Bargaining rents, therefore, according to the mayor, has to be done by Romani tenants themselves - in other words, by those whom almost nobody wants to rent to in the first place. In Kladno some residential hotels are now closing, which means there are fewer accommodation options for the impoverished there now, and there will be even fewer in the future.

Let's recall that life in a residential hotel is just one step away from homelessness, and in Kladno that is doubly true - the facilities offer just a few showers and toilets for many people, there is just one common kitchen per floor, there is an absolute lack of privacy, and daily life there is interlaced with absurd rules, such as the requirement to announce visitors to the staff at all times, or fines for extending visits beyond certain hours, as is the case in the residential hotel on Americká Street, where the operator charges a fine of CZK 500 [EUR 20] if a visitor stays just one minute after 5 PM. Those living in residential hotels do so because the street is their only other option.

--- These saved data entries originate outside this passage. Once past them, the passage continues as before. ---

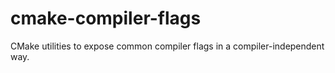 # cmake-compiler-flags
CMake utilities to expose common compiler flags in a compiler-independent way.
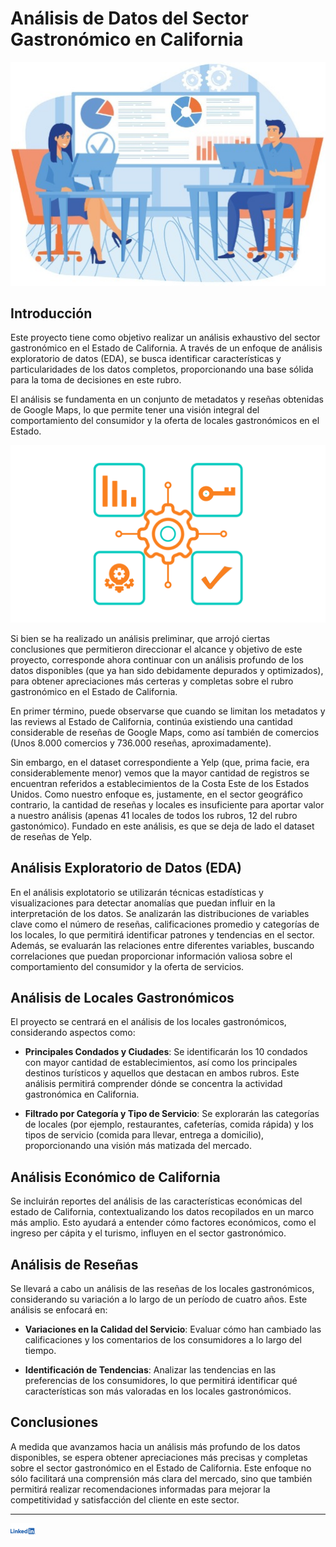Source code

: # Análisis de Datos del Sector Gastronómico en California

<p align="center">
  <img src="/IMG/trabajo datos.jpeg" alt="Análisis" />
</p>

## Introducción

Este proyecto tiene como objetivo realizar un análisis exhaustivo del sector gastronómico en el Estado de California. A través de un enfoque de análisis exploratorio de datos (EDA), se busca identificar características y particularidades de los datos completos, proporcionando una base sólida para la toma de decisiones en este rubro.

El análisis se fundamenta en un conjunto de metadatos y reseñas obtenidas de Google Maps, lo que permite tener una visión integral del comportamiento del consumidor y la oferta de locales gastronómicos en el Estado.
<p align="center">
  <img src="/IMG/analisis de datos.png" alt="Análisis II" />
</p>

Si bien se ha realizado un análisis preliminar, que arrojó ciertas conclusiones que permitieron direccionar el alcance y objetivo de este proyecto, corresponde ahora continuar con un análisis profundo de los datos disponibles (que ya han sido debidamente depurados y optimizados), para obtener apreciaciones más certeras y completas sobre el rubro gastronómico en el Estado de California.

En primer término, puede observarse que cuando se limitan los metadatos y las reviews al Estado de California, continúa existiendo una cantidad considerable de reseñas de Google Maps, como así también de comercios (Unos 8.000 comercios y 736.000 reseñas, aproximadamente).

Sin embargo, en el dataset correspondiente a Yelp (que, prima facie, era considerablemente menor) vemos que la mayor cantidad de registros se encuentran referidos a establecimientos de la Costa Este de los Estados Unidos. Como nuestro enfoque es, justamente, en el sector geográfico contrario, la cantidad de reseñas y locales es insuficiente para aportar valor a nuestro análisis (apenas 41 locales de todos los rubros, 12 del rubro gastonómico). Fundado en este análisis, es que se deja de lado el dataset de reseñas de Yelp.


## Análisis Exploratorio de Datos (EDA)

En el análisis explotatorio se utilizarán técnicas estadísticas y visualizaciones para detectar anomalías que puedan influir en la interpretación de los datos. Se analizarán las distribuciones de variables clave como el número de reseñas, calificaciones promedio y categorías de los locales, lo que permitirá identificar patrones y tendencias en el sector.
Además, se evaluarán las relaciones entre diferentes variables, buscando correlaciones que puedan proporcionar información valiosa sobre el comportamiento del consumidor y la oferta de servicios.


## Análisis de Locales Gastronómicos

El proyecto se centrará en el análisis de los locales gastronómicos, considerando aspectos como:

- **Principales Condados y Ciudades**: Se identificarán los 10 condados con mayor cantidad de establecimientos, así como los principales destinos turísticos y aquellos que destacan en ambos rubros. Este análisis permitirá comprender dónde se concentra la actividad gastronómica en California.

- **Filtrado por Categoría y Tipo de Servicio**: Se explorarán las categorías de locales (por ejemplo, restaurantes, cafeterías, comida rápida) y los tipos de servicio (comida para llevar, entrega a domicilio), proporcionando una visión más matizada del mercado.

## Análisis Económico de California

Se incluirán reportes del análisis de las características económicas del estado de California, contextualizando los datos recopilados en un marco más amplio. Esto ayudará a entender cómo factores económicos, como el ingreso per cápita y el turismo, influyen en el sector gastronómico.

## Análisis de Reseñas

Se llevará a cabo un análisis de las reseñas de los locales gastronómicos, considerando su variación a lo largo de un período de cuatro años. Este análisis se enfocará en:

- **Variaciones en la Calidad del Servicio**: Evaluar cómo han cambiado las calificaciones y los comentarios de los consumidores a lo largo del tiempo.

- **Identificación de Tendencias**: Analizar las tendencias en las preferencias de los consumidores, lo que permitirá identificar qué características son más valoradas en los locales gastronómicos.

## Conclusiones

A medida que avanzamos hacia un análisis más profundo de los datos disponibles, se espera obtener apreciaciones más precisas y completas sobre el sector gastronómico en el Estado de California. Este enfoque no sólo facilitará una comprensión más clara del mercado, sino que también permitirá realizar recomendaciones informadas para mejorar la competitividad y satisfacción del cliente en este sector.

---
<a href="https://www.linkedin.com/in/gaston-orellano/"><img src="/IMG/lkd.png" alt="LinkedIn" width="40"/></a>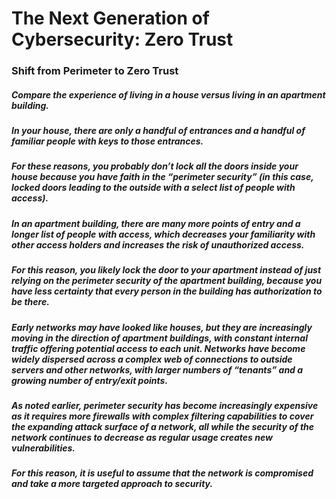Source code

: # The Next Generation of Cybersecurity: Zero Trust
### Shift from Perimeter to Zero Trust
##### Compare the experience of living in a house versus living in an apartment building.
##### In your house, there are only a handful of entrances and a handful of familiar people with keys to those entrances.
##### For these reasons, you probably don’t lock all the doors inside your house because you have faith in the “perimeter security” (in this case, locked doors leading to the outside with a select list of people with access).
##### In an apartment building, there are many more points of entry and a longer list of people with access, which decreases your familiarity with other access holders and increases the risk of unauthorized access.
##### For this reason, you likely lock the door to your apartment instead of just relying on the perimeter security of the apartment building, because you have less certainty that every person in the building has authorization to be there.
##### Early networks may have looked like houses, but they are increasingly moving in the direction of apartment buildings, with constant internal traffic offering potential access to each unit. Networks have become widely dispersed across a complex web of connections to outside servers and other networks, with larger numbers of “tenants” and a growing number of entry/exit points.
##### As noted earlier, perimeter security has become increasingly expensive as it requires more firewalls with complex filtering capabilities to cover the expanding attack surface of a network, all while the security of the network continues to decrease as regular usage creates new vulnerabilities.
##### For this reason, it is useful to assume that the network is compromised and take a more targeted approach to security. 
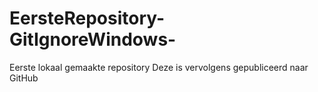 # EersteRepository-GitIgnoreWindows-
Eerste lokaal gemaakte repository
Deze is vervolgens gepubliceerd naar GitHub
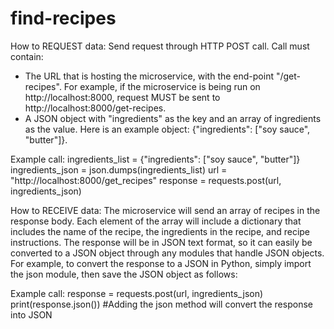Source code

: # find-recipes
How to REQUEST data:
Send request through HTTP POST call. Call must contain:
- The URL that is hosting the microservice, with the end-point "/get-recipes". For example, if the microservice is being run on http://localhost:8000, request MUST be sent to http://localhost:8000/get-recipes.
- A JSON object with "ingredients" as the key and an array of ingredients as the value. Here is an example object: {"ingredients": ["soy sauce", "butter"]}.

Example call:
ingredients_list = {"ingredients": ["soy sauce", "butter"]}
ingredients_json = json.dumps(ingredients_list)
url = "http://localhost:8000/get_recipes"
response = requests.post(url, ingredients_json)

How to RECEIVE data:
The microservice will send an array of recipes in the response body. Each element of the array will include a dictionary that includes the name of the recipe, the ingredients in the recipe, and recipe instructions. The response will be in JSON text format, so it can easily be converted to a JSON object through any modules that handle JSON objects. For example, to convert the response to a JSON in Python, simply import the json module, then save the JSON object as follows:

Example call: 
response = requests.post(url, ingredients_json)
print(response.json()) #Adding the json method will convert the response into JSON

Closing of the residential hotels

The former Masokombinát [Meat Factory] residential hotel complex was once one of Kladno's excluded localities that was an absolute wreck. The town developed a project that would have entitled the locality to an investment of CZK 250 million [EUR 9.7 million].

Kladno then decided to merge the Kročehlavy housing estate with Masokombinát. Allegedly by doing so the town was fulfilling the grant condition of aiding a Romani community endangered by social exclusion - those at the residential hotel - while at the same time receiving money to repair the prefabricated buildings at the housing estate.

Of the original funds raised, what was left over for the Romani-occupied residential hotel was roughly CZK 3 million [EUR 117 000]. Kladno then demolished Masokombinát.

In the year 2015 the Merkur residential hotel on Vašatova Street was closed. Its 47 tenants were dispersed to other local residential hotels.

The town, led by then-Mayor Milan Volf (ODS, at the time), wanted to buy out the Merkur building for CZK 18 million [EUR 670 000], and the reason for the purchase was said to have been so they could close it down. Of course, because the owners of the facility closed it themselves before the sale, the town backed out of paying such a price.

In mid-2017 the reconstruction of the Merkur was begun, but nothing of any significance had been done with it as of last year, and it was not until October 2018, a couple of days before the local elections and just before the new local assembly was to be appointed, that Volf signed an unbreakable contract to lease the building. Kladno has now leased the structure for 10 years for roughly CZK 7 million [EUR 272 000].

A new CzechPoint and information center are meant to be installed at that location - despite the fact that both services already have offices nearby. Volf believes those current offices are overwhelmed with work and that giving them more (duplicate) office space would be a meaningful solution to that problem.

Local councilors from the coalition of ANO 2011, the Communist Party of Bohemia and Moravia (KSČM) and the Vote for Kladno group (Volba pro Kladno) also agreed at the close of 2016 to buy the former Oko cinema - which was housing a residential hotel, of course. The price was set at CZK 36.5 million [EUR 1.4 million].

The intention, according to the town hall leadership, was to reconstruct that building and create a space there for various cultural and social events. The opposition was sharply against the plan.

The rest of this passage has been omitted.